A recent article has been written asking the question as to why can’t we stop the problem of bullying. The Georgia Coalition Against Bullying will be meeting soon and earlier in the summer the American Academy of Pediatrics was encouraged to start taking a bigger role in the prevention of bullying. Is bullying really just a fact of life?
First off, bullying is not a fact of life. The only fact given here is that it traumatizes individuals for a lifetime and it violates civil and human rights. In the United States, we are all promised life, liberty and pursuit of happiness but even these are violated when being abused by our peers. There is no excuse for it and it has been a right of passage for far too long. It can be stopped, it is just a matter of education.
I am going to be honest here and give my own opinion. I know many will disagree and that is fine. Those who know me or have worked with me know where I stand on this. One of the biggest problems here is that we do not consider this a form of abuse. We continue to use the term bullying. Even though the term has taken us a long way in the past 10 years, it is still not hitting the bulls eye. I am to a point where I cannot even use the term bullying as it just is not working where it should. However, I have to because it is the term people know and do not seem to want to let go of. Bullying is outright abuse; Peer Abuse. Yes, just like child, sexual, domestic, animal and elder abuse that we are quick to defend and hold accountability where needed. True, not in all cases but at least they are considered clinical issues. Bullying is not seen as a clinical issue. We are all in such a hurry to speak out and find solutions yet have we even stopped to try and understand the actual problem? I consider putting a victim and their bully alone in a room together to “work things out” like putting a victim and their rapist together in the same manner. Now we would never do the latter, that is unthinkable! However, we always do the former. When I talk to groups, I always equate this with rape, child and other forms of abuse and I ask this question. Its all about mindset and educating others on this mindset. Having the American Academy of Pediatrics on board is a huge step. We need to have hospitals, mental health centers and others trained to treat those dealing with this problem as in any other form of abuse.

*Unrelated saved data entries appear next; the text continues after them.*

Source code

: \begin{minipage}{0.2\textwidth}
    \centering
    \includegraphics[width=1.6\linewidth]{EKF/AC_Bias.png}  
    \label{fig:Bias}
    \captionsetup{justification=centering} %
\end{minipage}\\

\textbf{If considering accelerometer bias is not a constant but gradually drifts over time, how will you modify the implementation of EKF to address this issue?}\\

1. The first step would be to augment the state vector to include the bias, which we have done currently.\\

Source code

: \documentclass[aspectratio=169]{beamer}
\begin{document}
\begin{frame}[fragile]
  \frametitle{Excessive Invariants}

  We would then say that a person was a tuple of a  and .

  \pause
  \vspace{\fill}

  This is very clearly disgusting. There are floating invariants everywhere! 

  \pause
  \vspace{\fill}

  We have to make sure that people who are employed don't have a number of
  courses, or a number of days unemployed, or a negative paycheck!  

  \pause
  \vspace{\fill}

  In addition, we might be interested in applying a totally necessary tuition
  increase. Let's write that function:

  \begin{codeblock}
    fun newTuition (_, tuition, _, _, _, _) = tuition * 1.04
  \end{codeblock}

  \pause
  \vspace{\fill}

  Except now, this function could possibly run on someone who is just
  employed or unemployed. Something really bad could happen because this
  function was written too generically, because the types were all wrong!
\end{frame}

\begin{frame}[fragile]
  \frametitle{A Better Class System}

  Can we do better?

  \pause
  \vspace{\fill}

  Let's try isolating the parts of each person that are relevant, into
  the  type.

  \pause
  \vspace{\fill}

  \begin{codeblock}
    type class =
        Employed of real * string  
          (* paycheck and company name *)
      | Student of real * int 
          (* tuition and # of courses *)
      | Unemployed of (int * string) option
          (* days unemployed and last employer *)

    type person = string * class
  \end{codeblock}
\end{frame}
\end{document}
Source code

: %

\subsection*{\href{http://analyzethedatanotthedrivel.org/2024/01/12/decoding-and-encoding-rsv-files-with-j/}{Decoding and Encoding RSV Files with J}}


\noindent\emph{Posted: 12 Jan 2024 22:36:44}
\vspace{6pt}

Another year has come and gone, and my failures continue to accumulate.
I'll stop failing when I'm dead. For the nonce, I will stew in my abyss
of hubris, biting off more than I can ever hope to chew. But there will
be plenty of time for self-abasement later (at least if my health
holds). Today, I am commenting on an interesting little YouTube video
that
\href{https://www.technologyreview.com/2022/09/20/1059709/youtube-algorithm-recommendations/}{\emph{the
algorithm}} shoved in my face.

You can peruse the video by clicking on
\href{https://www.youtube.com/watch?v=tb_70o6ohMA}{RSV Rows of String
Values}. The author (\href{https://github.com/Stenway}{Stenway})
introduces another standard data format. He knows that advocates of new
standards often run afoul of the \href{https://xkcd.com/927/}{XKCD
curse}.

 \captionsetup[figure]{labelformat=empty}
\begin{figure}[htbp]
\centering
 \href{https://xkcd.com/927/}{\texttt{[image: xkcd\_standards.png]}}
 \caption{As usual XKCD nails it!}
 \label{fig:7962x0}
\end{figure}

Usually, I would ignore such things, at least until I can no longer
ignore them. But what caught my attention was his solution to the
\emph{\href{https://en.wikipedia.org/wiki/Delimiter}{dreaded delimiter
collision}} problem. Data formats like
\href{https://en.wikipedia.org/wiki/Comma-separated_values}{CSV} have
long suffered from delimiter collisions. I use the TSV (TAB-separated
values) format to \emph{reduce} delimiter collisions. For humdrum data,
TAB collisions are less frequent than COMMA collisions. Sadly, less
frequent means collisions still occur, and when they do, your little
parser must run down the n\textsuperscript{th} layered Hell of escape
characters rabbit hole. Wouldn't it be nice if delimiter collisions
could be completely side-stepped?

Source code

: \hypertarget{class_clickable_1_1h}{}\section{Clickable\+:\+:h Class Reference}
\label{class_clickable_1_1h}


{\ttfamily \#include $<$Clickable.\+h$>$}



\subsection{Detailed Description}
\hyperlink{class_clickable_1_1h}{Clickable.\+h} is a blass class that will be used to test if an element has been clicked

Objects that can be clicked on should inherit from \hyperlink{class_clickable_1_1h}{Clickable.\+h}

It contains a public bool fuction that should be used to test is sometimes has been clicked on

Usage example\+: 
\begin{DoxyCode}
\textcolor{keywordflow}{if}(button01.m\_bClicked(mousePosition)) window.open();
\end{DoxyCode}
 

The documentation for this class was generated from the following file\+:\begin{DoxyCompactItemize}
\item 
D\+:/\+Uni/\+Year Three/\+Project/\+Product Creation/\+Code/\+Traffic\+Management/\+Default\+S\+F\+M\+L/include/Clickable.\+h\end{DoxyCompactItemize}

Another problem here is that society does not believe that we should hold children accountable for these actions. True, a child’s brain is not formed to full capacity like an adults. Therefore, we cannot hold them accountable for these sort of actions. Even though we cannot hold them accountable like an adult, we sure can hold them accountable to a point. Children are not stupid; they know what abuse is. Don’t we always tell them that when an adult is abusing them, they need to tell someone? Why is this any different? The only difference is that an adult is doing the abuse in one case while a child is doing it in another. Children need to learn to be held accountable for their actions. They understand rules and comprehend them. Why do you think we have tattle tales roaming the playground? Trust me, they have a concrete understanding of right and wrong.
Everyday we are losing children to this problem. They are killing one another and themselves. Clinical issues are arising such as depression, social anxiety and PTSD from this. I have seen people get a different perspective of this when I equate this with other forms of abuse. They say they never thought of this in that light. Isn’t it time we take this to the next level? The clinical level?